JC: Most people don’t understand this side of regulations. Regulations are the source, are one of the biggest problems with cronyism. It’s a violation of the rule of law. The rule of law is that everyone is equal before the law, but that’s not the case in these instances. It’s not just hair-braiding. What these regulations end up being used for is keeping competitors out of business so established firms can make more money.
In most people’s minds, they think of regulations as nice things that protect public interest. But what happens is most regulations, once you have the ability to manipulate and industry and keep some people out, more often than not they’re used to keep competitors out to enrich entrenched businesses.
So how should Christians think about this? What can they do?
AB: Being literate in economics, just understanding the mechanics of how these things work can help. It’s being educated about what all this means and the implications for everyday people. And then it’s asking, “What has God created me to do?” and doing that with integrity and doing it well while being aware that regulations and special interests are going to be a part of your industry, whatever you go into. Try to fight that where you can.

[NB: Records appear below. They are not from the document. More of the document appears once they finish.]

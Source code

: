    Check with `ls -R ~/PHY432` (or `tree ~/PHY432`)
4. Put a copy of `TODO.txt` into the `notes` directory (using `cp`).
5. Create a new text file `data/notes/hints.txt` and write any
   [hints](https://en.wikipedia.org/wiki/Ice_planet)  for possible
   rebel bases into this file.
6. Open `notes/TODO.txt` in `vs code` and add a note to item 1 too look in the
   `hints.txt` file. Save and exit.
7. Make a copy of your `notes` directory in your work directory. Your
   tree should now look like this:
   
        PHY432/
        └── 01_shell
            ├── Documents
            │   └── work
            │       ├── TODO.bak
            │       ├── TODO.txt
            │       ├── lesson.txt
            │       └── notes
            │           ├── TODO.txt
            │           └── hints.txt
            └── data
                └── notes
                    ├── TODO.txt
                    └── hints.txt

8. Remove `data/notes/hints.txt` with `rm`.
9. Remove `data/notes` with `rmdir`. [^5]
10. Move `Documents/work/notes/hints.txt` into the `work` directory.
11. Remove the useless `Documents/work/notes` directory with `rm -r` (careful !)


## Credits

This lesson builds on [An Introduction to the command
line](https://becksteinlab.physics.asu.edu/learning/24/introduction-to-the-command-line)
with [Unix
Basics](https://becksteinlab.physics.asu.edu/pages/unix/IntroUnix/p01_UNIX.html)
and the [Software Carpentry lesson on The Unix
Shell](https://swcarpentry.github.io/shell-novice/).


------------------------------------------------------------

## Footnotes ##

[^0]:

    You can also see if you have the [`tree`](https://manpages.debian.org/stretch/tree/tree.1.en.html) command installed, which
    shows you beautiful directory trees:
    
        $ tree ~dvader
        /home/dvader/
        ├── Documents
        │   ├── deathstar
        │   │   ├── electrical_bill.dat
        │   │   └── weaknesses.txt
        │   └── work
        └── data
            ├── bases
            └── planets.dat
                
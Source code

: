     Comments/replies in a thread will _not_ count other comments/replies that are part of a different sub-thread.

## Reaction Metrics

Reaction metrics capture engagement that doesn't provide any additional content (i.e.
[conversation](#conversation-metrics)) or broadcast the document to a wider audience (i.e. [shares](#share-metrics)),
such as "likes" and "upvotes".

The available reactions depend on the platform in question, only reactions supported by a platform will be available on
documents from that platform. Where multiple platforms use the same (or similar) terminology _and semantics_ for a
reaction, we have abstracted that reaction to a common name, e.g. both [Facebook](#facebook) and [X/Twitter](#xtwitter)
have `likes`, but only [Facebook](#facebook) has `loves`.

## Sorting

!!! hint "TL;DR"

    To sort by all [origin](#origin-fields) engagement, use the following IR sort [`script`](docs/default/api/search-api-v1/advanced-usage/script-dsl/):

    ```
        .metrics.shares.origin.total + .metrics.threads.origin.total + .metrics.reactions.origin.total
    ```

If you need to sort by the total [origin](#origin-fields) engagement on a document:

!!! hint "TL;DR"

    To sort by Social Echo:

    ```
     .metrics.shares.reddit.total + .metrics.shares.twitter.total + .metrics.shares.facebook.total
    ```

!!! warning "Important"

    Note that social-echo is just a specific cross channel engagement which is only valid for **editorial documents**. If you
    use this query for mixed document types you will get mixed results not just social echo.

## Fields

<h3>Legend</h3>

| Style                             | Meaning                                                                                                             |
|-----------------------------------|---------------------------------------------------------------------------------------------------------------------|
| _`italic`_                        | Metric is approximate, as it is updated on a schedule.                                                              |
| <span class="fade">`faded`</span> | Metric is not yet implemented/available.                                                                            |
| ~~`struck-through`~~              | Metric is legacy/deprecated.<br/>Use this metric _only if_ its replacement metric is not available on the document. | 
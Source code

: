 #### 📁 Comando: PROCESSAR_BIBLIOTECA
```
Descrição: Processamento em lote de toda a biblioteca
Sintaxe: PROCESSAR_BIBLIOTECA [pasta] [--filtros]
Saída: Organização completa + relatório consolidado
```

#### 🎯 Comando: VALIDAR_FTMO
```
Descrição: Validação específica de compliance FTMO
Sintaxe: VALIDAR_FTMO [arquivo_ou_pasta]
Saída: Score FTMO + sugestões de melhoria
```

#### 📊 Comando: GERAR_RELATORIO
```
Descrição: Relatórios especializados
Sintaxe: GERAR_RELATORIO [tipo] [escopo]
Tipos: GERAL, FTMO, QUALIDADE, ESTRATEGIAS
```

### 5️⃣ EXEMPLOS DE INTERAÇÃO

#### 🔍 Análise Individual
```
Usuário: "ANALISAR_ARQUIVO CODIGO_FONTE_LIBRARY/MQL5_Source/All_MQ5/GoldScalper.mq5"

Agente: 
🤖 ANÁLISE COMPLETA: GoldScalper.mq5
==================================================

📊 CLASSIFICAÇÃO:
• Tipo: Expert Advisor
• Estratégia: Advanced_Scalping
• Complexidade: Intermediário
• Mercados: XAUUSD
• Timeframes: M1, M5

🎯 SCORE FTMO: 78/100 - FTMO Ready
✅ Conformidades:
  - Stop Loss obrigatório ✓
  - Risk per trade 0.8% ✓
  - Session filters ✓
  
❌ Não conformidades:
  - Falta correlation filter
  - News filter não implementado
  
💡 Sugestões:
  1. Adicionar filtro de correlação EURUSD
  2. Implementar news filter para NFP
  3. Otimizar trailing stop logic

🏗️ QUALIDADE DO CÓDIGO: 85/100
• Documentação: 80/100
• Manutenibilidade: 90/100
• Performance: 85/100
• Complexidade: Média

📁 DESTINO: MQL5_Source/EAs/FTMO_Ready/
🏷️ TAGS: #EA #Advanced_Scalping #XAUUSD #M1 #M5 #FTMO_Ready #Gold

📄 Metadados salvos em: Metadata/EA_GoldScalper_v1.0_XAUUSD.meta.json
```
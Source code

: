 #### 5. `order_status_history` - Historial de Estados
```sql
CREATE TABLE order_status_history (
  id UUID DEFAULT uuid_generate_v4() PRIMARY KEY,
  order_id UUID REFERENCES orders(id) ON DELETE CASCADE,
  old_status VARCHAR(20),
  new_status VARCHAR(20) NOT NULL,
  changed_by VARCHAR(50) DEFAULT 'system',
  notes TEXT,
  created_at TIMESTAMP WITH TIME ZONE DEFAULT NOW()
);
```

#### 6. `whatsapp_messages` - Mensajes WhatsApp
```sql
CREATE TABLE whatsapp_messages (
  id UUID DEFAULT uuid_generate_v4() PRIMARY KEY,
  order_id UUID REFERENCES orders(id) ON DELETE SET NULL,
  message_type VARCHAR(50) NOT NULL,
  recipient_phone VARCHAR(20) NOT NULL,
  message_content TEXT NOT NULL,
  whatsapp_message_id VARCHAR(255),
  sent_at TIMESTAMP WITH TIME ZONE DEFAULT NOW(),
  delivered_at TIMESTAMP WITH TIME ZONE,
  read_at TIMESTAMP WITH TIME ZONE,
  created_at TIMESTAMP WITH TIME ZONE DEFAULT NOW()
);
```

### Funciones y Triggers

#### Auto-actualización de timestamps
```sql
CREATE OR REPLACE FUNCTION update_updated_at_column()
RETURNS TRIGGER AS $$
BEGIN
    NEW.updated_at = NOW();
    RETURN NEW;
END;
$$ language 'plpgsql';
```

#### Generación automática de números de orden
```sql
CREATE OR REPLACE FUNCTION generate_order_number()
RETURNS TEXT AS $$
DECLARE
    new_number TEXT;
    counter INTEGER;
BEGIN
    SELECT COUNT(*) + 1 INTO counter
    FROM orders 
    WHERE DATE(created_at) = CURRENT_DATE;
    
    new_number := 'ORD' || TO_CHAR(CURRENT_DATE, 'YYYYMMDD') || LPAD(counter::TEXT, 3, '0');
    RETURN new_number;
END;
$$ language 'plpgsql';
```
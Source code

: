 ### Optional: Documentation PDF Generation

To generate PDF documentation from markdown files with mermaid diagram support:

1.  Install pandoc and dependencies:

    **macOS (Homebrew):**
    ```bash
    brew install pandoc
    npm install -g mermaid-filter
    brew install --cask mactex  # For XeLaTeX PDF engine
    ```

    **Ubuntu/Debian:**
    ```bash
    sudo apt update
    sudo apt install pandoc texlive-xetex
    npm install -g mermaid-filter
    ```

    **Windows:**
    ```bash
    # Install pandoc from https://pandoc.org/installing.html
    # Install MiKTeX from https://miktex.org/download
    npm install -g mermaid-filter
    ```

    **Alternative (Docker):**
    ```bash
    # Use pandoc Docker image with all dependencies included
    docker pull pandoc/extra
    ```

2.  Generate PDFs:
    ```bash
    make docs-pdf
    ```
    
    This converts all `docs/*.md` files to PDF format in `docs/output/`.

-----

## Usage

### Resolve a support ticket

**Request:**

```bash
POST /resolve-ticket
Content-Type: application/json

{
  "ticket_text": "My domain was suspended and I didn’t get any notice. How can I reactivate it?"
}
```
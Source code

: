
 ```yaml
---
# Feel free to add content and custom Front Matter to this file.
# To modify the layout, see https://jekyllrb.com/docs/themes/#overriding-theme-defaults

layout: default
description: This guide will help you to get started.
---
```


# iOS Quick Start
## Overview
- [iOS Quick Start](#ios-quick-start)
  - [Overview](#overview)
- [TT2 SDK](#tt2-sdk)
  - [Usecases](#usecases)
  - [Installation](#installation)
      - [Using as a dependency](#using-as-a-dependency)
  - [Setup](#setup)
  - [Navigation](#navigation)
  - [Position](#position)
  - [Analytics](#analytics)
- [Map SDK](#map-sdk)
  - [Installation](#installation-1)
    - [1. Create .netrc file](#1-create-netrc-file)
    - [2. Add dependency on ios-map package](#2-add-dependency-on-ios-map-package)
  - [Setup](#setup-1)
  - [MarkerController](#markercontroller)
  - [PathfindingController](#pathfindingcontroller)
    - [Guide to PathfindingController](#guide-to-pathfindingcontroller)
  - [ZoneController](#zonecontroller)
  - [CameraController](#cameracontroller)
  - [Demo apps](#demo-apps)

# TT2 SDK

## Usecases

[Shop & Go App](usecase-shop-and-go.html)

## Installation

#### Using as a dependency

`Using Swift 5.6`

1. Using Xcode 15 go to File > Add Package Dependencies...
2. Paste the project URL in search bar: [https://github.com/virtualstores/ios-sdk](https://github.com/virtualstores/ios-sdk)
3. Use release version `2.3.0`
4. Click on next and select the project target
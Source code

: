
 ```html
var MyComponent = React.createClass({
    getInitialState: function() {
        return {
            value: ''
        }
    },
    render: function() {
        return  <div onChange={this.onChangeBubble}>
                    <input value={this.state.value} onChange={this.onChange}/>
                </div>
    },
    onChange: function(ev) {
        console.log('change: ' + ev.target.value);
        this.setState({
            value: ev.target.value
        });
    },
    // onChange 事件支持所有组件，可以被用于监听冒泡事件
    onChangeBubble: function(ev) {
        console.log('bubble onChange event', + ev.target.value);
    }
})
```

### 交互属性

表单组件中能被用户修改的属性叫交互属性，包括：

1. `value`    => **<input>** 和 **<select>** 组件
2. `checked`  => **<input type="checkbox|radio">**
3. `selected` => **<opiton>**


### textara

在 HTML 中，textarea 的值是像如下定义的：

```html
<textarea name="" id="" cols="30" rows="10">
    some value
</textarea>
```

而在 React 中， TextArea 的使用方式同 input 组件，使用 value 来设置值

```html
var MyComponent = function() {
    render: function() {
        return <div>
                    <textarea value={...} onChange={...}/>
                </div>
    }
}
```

JC: The other aspect, especially for Christians, is that when you use government for more and more in this capacity, you’re essentially taking away the decision and the choices in certain situations, your calling and career and stuff like that. You’re taking those out of the hands out of people and putting them in the hands of bureaucrats. Some of the research we’ve been working on is that markets help keep government power at bay, not just to enrich ourselves, so that we can have civic organizations and volunteers to serve each other in different capacities, and once we hand that off to government we’ve reduced our choices, we’ve reduced our ability to serve God and our fellow human beings in all kinds of unique and creative ways.
AB: We need to get reinvigorated about the power the church has to transform communities and not just default to, “Well, I can’t fix this, so I’ll just hand it off to the government.”